YusukeIwaki / puppeteer-ruby

A Ruby port of Puppeteer
Apache License 2.0
290 stars 41 forks source link

XPath attributes without evaluation() #305

Closed n1xn closed 1 year ago

n1xn commented 1 year ago

Simple description about the feature

The title is simplest description possible.

Descrption

I am scrapping a pretty big list of product links (> 1000) and have issues that puppeteer throws cannot find context with specified id undefined. This is because I use XPath for collecting the nodes and evaluate the array in the next step. I would like to avoid the evaluate operation after using Sx() and access / map the desired attribute to a variable. Therefore I played around with the options we have with Sx()[] and found out that the attributes are actually all loaded - which means the evaluation step afterwards is not needed. My problem is that I have to replace JSHandle: when accessing an attribute within its string.

Puppeteer reference

Current issue

  1. Here is an example, which I would like to show you. This example is the one actually failing after some 'hundred-ish' iterations.
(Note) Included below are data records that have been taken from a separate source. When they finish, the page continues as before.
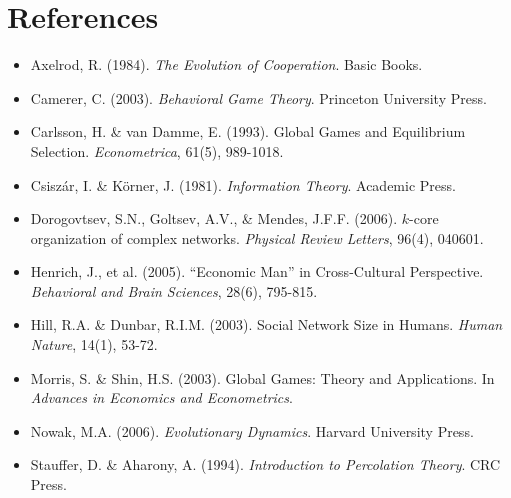 \documentclass[11pt]{article}
\begin{document}
\section*{References}

\small
\begin{itemize}
\item Axelrod, R. (1984). \textit{The Evolution of Cooperation}. Basic Books.
\item Camerer, C. (2003). \textit{Behavioral Game Theory}. Princeton University Press.
\item Carlsson, H. \& van Damme, E. (1993). Global Games and Equilibrium Selection. \textit{Econometrica}, 61(5), 989-1018.
\item Csiszár, I. \& Körner, J. (1981). \textit{Information Theory}. Academic Press.
\item Dorogovtsev, S.N., Goltsev, A.V., \& Mendes, J.F.F. (2006). $k$-core organization of complex networks. \textit{Physical Review Letters}, 96(4), 040601.
\item Henrich, J., et al. (2005). ``Economic Man'' in Cross-Cultural Perspective. \textit{Behavioral and Brain Sciences}, 28(6), 795-815.
\item Hill, R.A. \& Dunbar, R.I.M. (2003). Social Network Size in Humans. \textit{Human Nature}, 14(1), 53-72.
\item Morris, S. \& Shin, H.S. (2003). Global Games: Theory and Applications. In \textit{Advances in Economics and Econometrics}.
\item Nowak, M.A. (2006). \textit{Evolutionary Dynamics}. Harvard University Press.
\item Stauffer, D. \& Aharony, A. (1994). \textit{Introduction to Percolation Theory}. CRC Press.
\end{itemize}
\end{document}
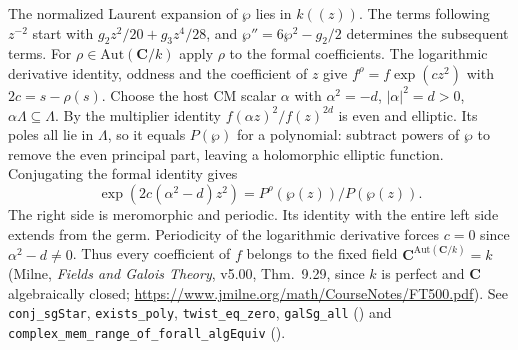 The normalized Laurent expansion of $\wp$ lies in $k((z))$.
The terms following $z^{-2}$ start with $g_2z^2/20+g_3z^4/28$,
and $\wp''=6\wp^2-g_2/2$ determines the subsequent terms.
For $\rho\in\mathrm{Aut}(\mathbf C/k)$ apply $\rho$ to the
formal coefficients. The logarithmic derivative identity, oddness and
the coefficient of $z$ give $f^\rho=f\exp(cz^2)$ with
$2c=s-\rho(s)$. Choose the host CM scalar $\alpha$ with
$\alpha^2=-d$, $|\alpha|^2=d>0$, $\alpha\Lambda\subseteq\Lambda$.
By the multiplier identity $f(\alpha z)^2/f(z)^{2d}$ is even and elliptic.
Its poles all lie in $\Lambda$, so it equals $P(\wp)$ for a polynomial:
subtract powers of $\wp$ to remove the even principal part, leaving a
holomorphic elliptic function. Conjugating the formal identity gives
\[
 \exp(2c(\alpha^2-d)z^2)=P^\rho(\wp(z))/P(\wp(z)).
\]
The right side is meromorphic and periodic. Its identity with the
entire left side extends from the germ. Periodicity of the logarithmic
derivative forces $c=0$ since $\alpha^2-d\ne0$. Thus every coefficient
of $f$ belongs to the fixed field $\mathbf C^{\mathrm{Aut}(\mathbf C/k)}=k$
(Milne, \emph{Fields and Galois Theory}, v5.00, Thm.~9.29, since $k$ is
perfect and $\mathbf C$ algebraically closed;
\url{https://www.jmilne.org/math/CourseNotes/FT500.pdf}).
See \nolinkurl{conj_sgStar}, \nolinkurl{exists_poly}, \nolinkurl{twist_eq_zero},
\nolinkurl{galSg_all} ()
and \nolinkurl{complex_mem_range_of_forall_algEquiv}
().

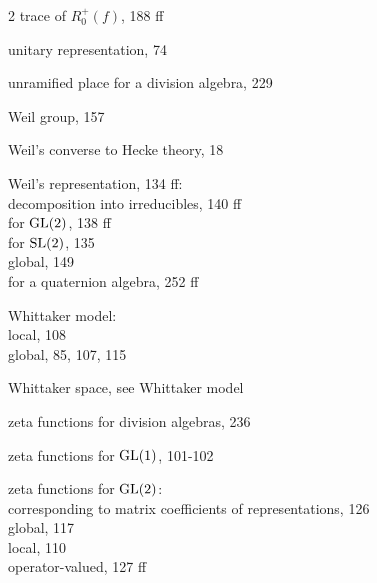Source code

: \begin{multicols}{2}
\noindent trace of $R_0^{+}(f)$, 188 ff\par
\noindent unitary representation, 74\par
\noindent unramified place for a division algebra, 229\par
\noindent Weil group, 157\par
\noindent Weil's converse to Hecke theory, 18\par
\noindent Weil's representation, 134 ff:\\
\hspace*{1em}decomposition into irreducibles, 140 ff\\
\hspace*{1em}for $\GL(2)$, 138 ff\\
\hspace*{1em}for $\SL(2)$, 135\\
\hspace*{1em}global, 149\\
\hspace*{1em}for a quaternion algebra, 252 ff\par
\noindent Whittaker model:\\
\hspace*{1em}local, 108\\
\hspace*{1em}global, 85, 107, 115\par
\noindent Whittaker space, see Whittaker model\par
\noindent zeta functions for division algebras, 236\par
\noindent zeta functions for $\GL(1)$, 101-102\par
\noindent zeta functions for $\GL(2)$:\\
\hspace*{1em}corresponding to matrix coefficients of representations, 126\\
\hspace*{1em}global, 117\\
\hspace*{1em}local, 110\\
\hspace*{1em}operator-valued, 127 ff\par
\end{multicols}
    paginations.each do |pagination_step|
    xpath_links = '(//a[contains(concat(" ", normalize-space(@class), " "), " productlist__link ")])'
    link_nodes = page.Sx(xpath_links)
    
    link_nodes.each do |product_link|
    
    # evalution will be called thousands of times.      <---------
    href = page.evaluate('e => e.href', product_link)
    # href = product_link.evaluate('e => e.href')
    
    product = { href:, category: }
    products.push(product)
    end
    end
  2. After realizing that this is exceeding some limitations by browsers / puppeteer I have tried to optimize the evaluation to execute only once and setting the desired attribute href.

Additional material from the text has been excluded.